### ACTIVITY
Below are the records; extract from them the line containing "Do learn from" to the line containing "### GitHub Stats", both lines included, exactly and with no pictures.

### INPUT RECORDS
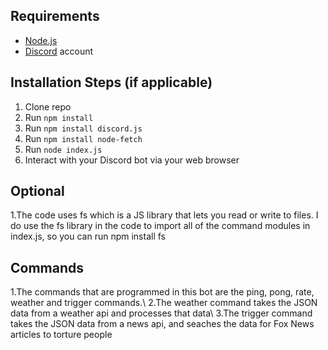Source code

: ## Requirements

- [Node.js](http://nodejs.org/)
- [Discord](https://discordapp.com/) account

## Installation Steps (if applicable)

1. Clone repo
2. Run `npm install`
3. Run `npm install discord.js`
4. Run `npm install node-fetch`
5. Run `node index.js`
6. Interact with your Discord bot via your web browser

## Optional
1.The code uses fs which is a JS library that lets you read or write to files. I do use the fs library in the code to import all of the command modules in index.js, so you can run npm install fs
## Commands
1.The commands that are programmed in this bot are the ping, pong, rate, weather and trigger commands.\\
2.The weather command takes the JSON data from a weather api and processes that data\\
3.The trigger command takes the JSON data from a news api, and seaches the data for Fox News articles to torture people

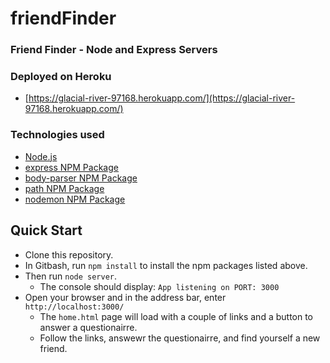 # friendFinder
### Friend Finder - Node and Express Servers
 
### Deployed on Heroku
- [https://glacial-river-97168.herokuapp.com/](https://glacial-river-97168.herokuapp.com/)

### Technologies used
- [Node.js](https://nodejs.org/en/)
- [express NPM Package](https://www.npmjs.com/package/express)
- [body-parser NPM Package](https://www.npmjs.com/package/body-parser)
- [path NPM Package](https://www.npmjs.com/package/path)
- [nodemon NPM Package](https://www.npmjs.com/package/nodemon)

## Quick Start

- Clone this repository.
- In Gitbash, run `npm install` to install the npm packages listed above.
- Then run `node server`.
     - The console should display: `App listening on PORT: 3000`
- Open your browser and in the address bar, enter `http://localhost:3000/`
     - The `home.html` page will load with a couple of links and a button to answer a questionairre.
     - Follow the links, answewr the questionairre, and find yourself a new friend.

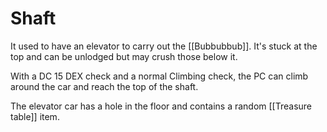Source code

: # Shaft

It used to have an elevator to carry out the [[Bubbubbub]]. It's stuck at the top and can be unlodged but may crush those below it.

With a DC 15 DEX check and a normal Climbing check, the PC can climb around the car and reach the top of the shaft.

The elevator car has a hole in the floor and contains a random [[Treasure table]] item.
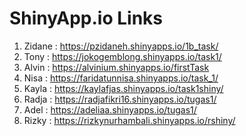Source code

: # ShinyApp.io Links
1. Zidane : https://pzidaneh.shinyapps.io/1b_task/
2. Tony   : https://jokogemblong.shinyapps.io/task1/
3. Alvin  : https://alvinium.shinyapps.io/firstTask
4. Nisa   : https://faridatunnisa.shinyapps.io/task_1/
5. Kayla  : https://kaylafjas.shinyapps.io/task1shiny/
6. Radja  : https://radjafikri16.shinyapps.io/tugas1/
7. Adel   : https://adeliaa.shinyapps.io/tugas1/
8. Rizky  : https://rizkynurhambali.shinyapps.io/rshiny/
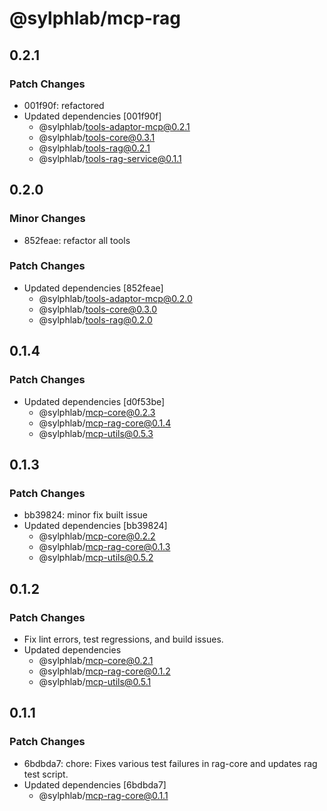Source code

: # @sylphlab/mcp-rag

## 0.2.1

### Patch Changes

- 001f90f: refactored
- Updated dependencies [001f90f]
  - @sylphlab/tools-adaptor-mcp@0.2.1
  - @sylphlab/tools-core@0.3.1
  - @sylphlab/tools-rag@0.2.1
  - @sylphlab/tools-rag-service@0.1.1

## 0.2.0

### Minor Changes

- 852feae: refactor all tools

### Patch Changes

- Updated dependencies [852feae]
  - @sylphlab/tools-adaptor-mcp@0.2.0
  - @sylphlab/tools-core@0.3.0
  - @sylphlab/tools-rag@0.2.0

## 0.1.4

### Patch Changes

- Updated dependencies [d0f53be]
  - @sylphlab/mcp-core@0.2.3
  - @sylphlab/mcp-rag-core@0.1.4
  - @sylphlab/mcp-utils@0.5.3

## 0.1.3

### Patch Changes

- bb39824: minor fix built issue
- Updated dependencies [bb39824]
  - @sylphlab/mcp-core@0.2.2
  - @sylphlab/mcp-rag-core@0.1.3
  - @sylphlab/mcp-utils@0.5.2

## 0.1.2

### Patch Changes

- Fix lint errors, test regressions, and build issues.
- Updated dependencies
  - @sylphlab/mcp-core@0.2.1
  - @sylphlab/mcp-rag-core@0.1.2
  - @sylphlab/mcp-utils@0.5.1

## 0.1.1

### Patch Changes

- 6bdbda7: chore: Fixes various test failures in rag-core and updates rag test script.
- Updated dependencies [6bdbda7]
  - @sylphlab/mcp-rag-core@0.1.1
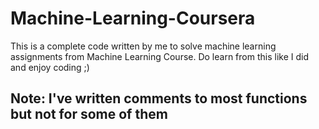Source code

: # Machine-Learning-Coursera
This is a complete code written by me to solve machine learning assignments from Machine Learning Course.
Do learn from this like I did and enjoy coding ;)

## Note: I've written comments to most functions but not for some of them
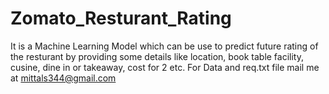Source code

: # Zomato_Resturant_Rating
It is a Machine Learning Model which can be use to predict future rating of the resturant by providing some details like location, book table facility, cusine, dine in or takeaway, cost for 2 etc.
For Data and req.txt file mail me at mittals344@gmail.com
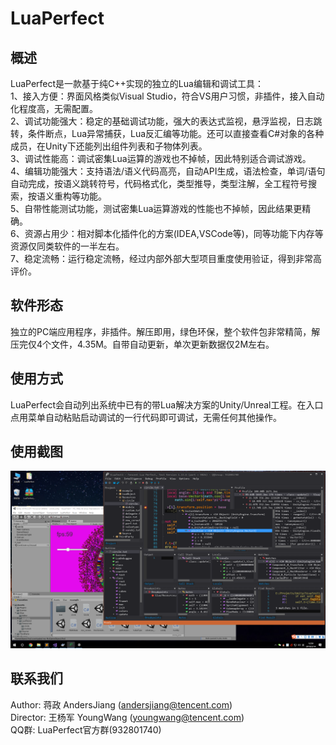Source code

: LuaPerfect
==========

概述
----
LuaPerfect是一款基于纯C++实现的独立的Lua编辑和调试工具：  
1、接入方便：界面风格类似Visual Studio，符合VS用户习惯，非插件，接入自动化程度高，无需配置。  
2、调试功能强大：稳定的基础调试功能，强大的表达式监视，悬浮监视，日志跳转，条件断点，Lua异常捕获，Lua反汇编等功能。还可以直接查看C#对象的各种成员，在Unity下还能列出组件列表和子物体列表。  
3、调试性能高：调试密集Lua运算的游戏也不掉帧，因此特别适合调试游戏。  
4、编辑功能强大：支持语法/语义代码高亮，自动API生成，语法检查，单词/语句自动完成，按语义跳转符号，代码格式化，类型推导，类型注解，全工程符号搜索，按语义重构等功能。  
5、自带性能测试功能，测试密集Lua运算游戏的性能也不掉帧，因此结果更精确。  
6、资源占用少：相对脚本化插件化的方案(IDEA,VSCode等)，同等功能下内存等资源仅同类软件的一半左右。  
7、稳定流畅：运行稳定流畅，经过内部外部大型项目重度使用验证，得到非常高评价。  

软件形态
--------
独立的PC端应用程序，非插件。解压即用，绿色环保，整个软件包非常精简，解压完仅4个文件，4.35M。自带自动更新，单次更新数据仅2M左右。

使用方式
--------
LuaPerfect会自动列出系统中已有的带Lua解决方案的Unity/Unreal工程。在入口点用菜单自动粘贴启动调试的一行代码即可调试，无需任何其他操作。

使用截图
--------
![使用截图](LuaPerfectScreenshot.png)

联系我们
--------
Author:   蒋政 AndersJiang (andersjiang@tencent.com)  
Director: 王杨军 YoungWang (youngwang@tencent.com)  
QQ群:     LuaPerfect官方群(932801740)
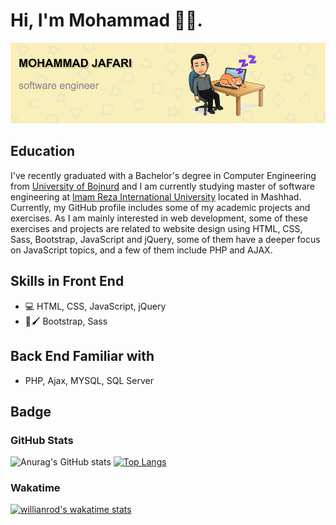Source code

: # Hi, I'm Mohammad 👋🏻.

<img src="./github-banner.png" alt ="banner that says Mohammad Jafari - software engineer">

## Education
I've recently graduated with a Bachelor's degree in Computer Engineering from <a href="https://ub.ac.ir/">University of Bojnurd</a> and I am currently studying master of software engineering at <a href="https://imamreza.ac.ir/">Imam Reza International University</a> located in Mashhad. Currently, my GitHub profile includes some of my academic projects and exercises. As I am mainly interested in web development, some of these exercises and projects are related to website design using HTML, CSS, Sass, Bootstrap, JavaScript and jQuery, some of them have a deeper focus on JavaScript topics, and a few of them include PHP and AJAX.

## Skills in Front End
* 💻 HTML, CSS, JavaScript, jQuery
* 🎨🖌️ Bootstrap, Sass
## Back End Familiar with
* PHP, Ajax, MYSQL, SQL Server
## Badge
### GitHub Stats
![Anurag's GitHub stats](https://github-readme-stats.vercel.app/api?username=mohammad-jafari-79&show_icons=true&theme=radical)
[![Top Langs](https://github-readme-stats.vercel.app/api/top-langs/?username=mohammad-jafari-79&layout=compact&theme=radical)](https://github.com/anuraghazra/github-readme-stats)
### Wakatime
[![willianrod's wakatime stats](https://github-readme-stats.vercel.app/api/wakatime?username=mohammadJafari79&theme=radical)](https://github.com/anuraghazra/github-readme-stats)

### SOLUTION FOR THIS TASK
Do learn from this like I did and enjoy coding ;)

## Note: I've written comments to most functions but not for some of them
Source code

: # Zomato_Resturant_Rating
It is a Machine Learning Model which can be use to predict future rating of the resturant by providing some details like location, book table facility, cusine, dine in or takeaway, cost for 2 etc.
For Data and req.txt file mail me at mittals344@gmail.com
Source code

: LuaPerfect
==========

概述
----
LuaPerfect是一款基于纯C++实现的独立的Lua编辑和调试工具：  
1、接入方便：界面风格类似Visual Studio，符合VS用户习惯，非插件，接入自动化程度高，无需配置。  
2、调试功能强大：稳定的基础调试功能，强大的表达式监视，悬浮监视，日志跳转，条件断点，Lua异常捕获，Lua反汇编等功能。还可以直接查看C#对象的各种成员，在Unity下还能列出组件列表和子物体列表。  
3、调试性能高：调试密集Lua运算的游戏也不掉帧，因此特别适合调试游戏。  
4、编辑功能强大：支持语法/语义代码高亮，自动API生成，语法检查，单词/语句自动完成，按语义跳转符号，代码格式化，类型推导，类型注解，全工程符号搜索，按语义重构等功能。  
5、自带性能测试功能，测试密集Lua运算游戏的性能也不掉帧，因此结果更精确。  
6、资源占用少：相对脚本化插件化的方案(IDEA,VSCode等)，同等功能下内存等资源仅同类软件的一半左右。  
7、稳定流畅：运行稳定流畅，经过内部外部大型项目重度使用验证，得到非常高评价。  

软件形态
--------
独立的PC端应用程序，非插件。解压即用，绿色环保，整个软件包非常精简，解压完仅4个文件，4.35M。自带自动更新，单次更新数据仅2M左右。

使用方式
--------
LuaPerfect会自动列出系统中已有的带Lua解决方案的Unity/Unreal工程。在入口点用菜单自动粘贴启动调试的一行代码即可调试，无需任何其他操作。

使用截图
--------
![使用截图](LuaPerfectScreenshot.png)

联系我们
--------
Author:   蒋政 AndersJiang (andersjiang@tencent.com)  
Director: 王杨军 YoungWang (youngwang@tencent.com)  
QQ群:     LuaPerfect官方群(932801740)
Source code

: # Hi, I'm Mohammad 👋🏻.

<img src="./github-banner.png" alt ="banner that says Mohammad Jafari - software engineer">

## Education
I've recently graduated with a Bachelor's degree in Computer Engineering from <a href="https://ub.ac.ir/">University of Bojnurd</a> and I am currently studying master of software engineering at <a href="https://imamreza.ac.ir/">Imam Reza International University</a> located in Mashhad. Currently, my GitHub profile includes some of my academic projects and exercises. As I am mainly interested in web development, some of these exercises and projects are related to website design using HTML, CSS, Sass, Bootstrap, JavaScript and jQuery, some of them have a deeper focus on JavaScript topics, and a few of them include PHP and AJAX.

## Skills in Front End
* 💻 HTML, CSS, JavaScript, jQuery
* 🎨🖌️ Bootstrap, Sass
## Back End Familiar with
* PHP, Ajax, MYSQL, SQL Server
## Badge
### GitHub Stats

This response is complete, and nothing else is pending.